New South Wales Heritage Register
- Official name: St. John's Uniting Church and Pipe Organ; Richardson Pipe Organ
- Type: State heritage (built)
- Designated: 2 April 1999
- Reference no.: 423
- Type: Church
- Category: Religion
- Builders: Tafield and Collins (church); Charles Richardson (pipe organ);

= St John's Uniting Church, Neutral Bay =

St John's Uniting Church and Pipe Organ is a heritage-listed Uniting church at Yeo Street, Neutral Bay, North Sydney Council, New South Wales, Australia. The church was built by Tafield and Collins; and the pipe organ was built by Charles Richardson. It is also known as St.
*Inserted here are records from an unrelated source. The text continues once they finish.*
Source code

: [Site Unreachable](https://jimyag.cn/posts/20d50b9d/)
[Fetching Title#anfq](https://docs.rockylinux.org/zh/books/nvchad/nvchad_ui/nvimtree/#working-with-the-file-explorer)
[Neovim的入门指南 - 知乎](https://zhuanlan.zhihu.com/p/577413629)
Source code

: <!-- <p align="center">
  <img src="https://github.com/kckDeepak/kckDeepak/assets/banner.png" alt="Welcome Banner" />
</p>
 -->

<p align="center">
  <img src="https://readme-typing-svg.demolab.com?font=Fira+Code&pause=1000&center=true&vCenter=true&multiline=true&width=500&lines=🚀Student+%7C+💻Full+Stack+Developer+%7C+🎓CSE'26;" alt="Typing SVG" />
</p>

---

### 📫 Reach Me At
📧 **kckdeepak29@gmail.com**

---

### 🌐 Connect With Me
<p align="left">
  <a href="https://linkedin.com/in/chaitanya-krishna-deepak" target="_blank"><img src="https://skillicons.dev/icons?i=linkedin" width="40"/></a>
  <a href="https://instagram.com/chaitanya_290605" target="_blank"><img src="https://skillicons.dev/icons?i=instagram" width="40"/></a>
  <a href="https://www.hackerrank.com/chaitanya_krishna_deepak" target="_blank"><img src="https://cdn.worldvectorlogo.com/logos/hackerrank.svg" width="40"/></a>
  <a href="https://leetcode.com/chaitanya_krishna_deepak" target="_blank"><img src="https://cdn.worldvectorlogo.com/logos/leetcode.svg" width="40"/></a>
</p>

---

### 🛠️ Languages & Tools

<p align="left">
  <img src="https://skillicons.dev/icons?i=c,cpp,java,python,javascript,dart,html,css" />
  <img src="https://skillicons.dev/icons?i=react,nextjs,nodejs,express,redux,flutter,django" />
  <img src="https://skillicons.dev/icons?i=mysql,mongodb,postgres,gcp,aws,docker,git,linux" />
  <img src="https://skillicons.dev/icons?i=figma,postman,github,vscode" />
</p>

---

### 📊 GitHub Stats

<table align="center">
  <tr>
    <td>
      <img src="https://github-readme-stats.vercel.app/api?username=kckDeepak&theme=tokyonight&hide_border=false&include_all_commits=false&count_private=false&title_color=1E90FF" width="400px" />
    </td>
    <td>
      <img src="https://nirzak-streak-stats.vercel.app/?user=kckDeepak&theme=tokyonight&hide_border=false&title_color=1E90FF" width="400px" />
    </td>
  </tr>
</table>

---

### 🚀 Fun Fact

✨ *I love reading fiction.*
John's Uniting Church and Pipe Organ and Richardson Pipe Organ. The property is owned by the Uniting Church of Australia. It was added to the New South Wales State Heritage Register on 2 April 1999.

== History ==
The Presbyterian congregation was established in Neutral Bay in 1889. Land for a church was donated by Captain Robert Craig and the foundation stone was laid on 26 April 1890. Architect was Charles H. Slatyer of 96 Pitt Street, Sydney and builders were Messrs Tafield and Collins. The church was opened on 19 July 1890. An 1890 photograph shows the church as an austere gothic structure consisting of the central four bays of the present building. It was enlarged in 1898 and in 1908. The pipe organ was installed in 1912, the manse built in 1920, and the school hall in 1923.

==Description==
The church is a buttressed brick building with stone trims and a steep gabled roof. The interior is plastered and each bay is occupied by a memorial tablet. There is an elaborate carved pulpit and two windows in the organ chamber designed by Norman St Carter (sic) and executed by F. J. Tarrant of Darling Harbour. The diagonal boarded hammer-beam roof features nailed laminated arches.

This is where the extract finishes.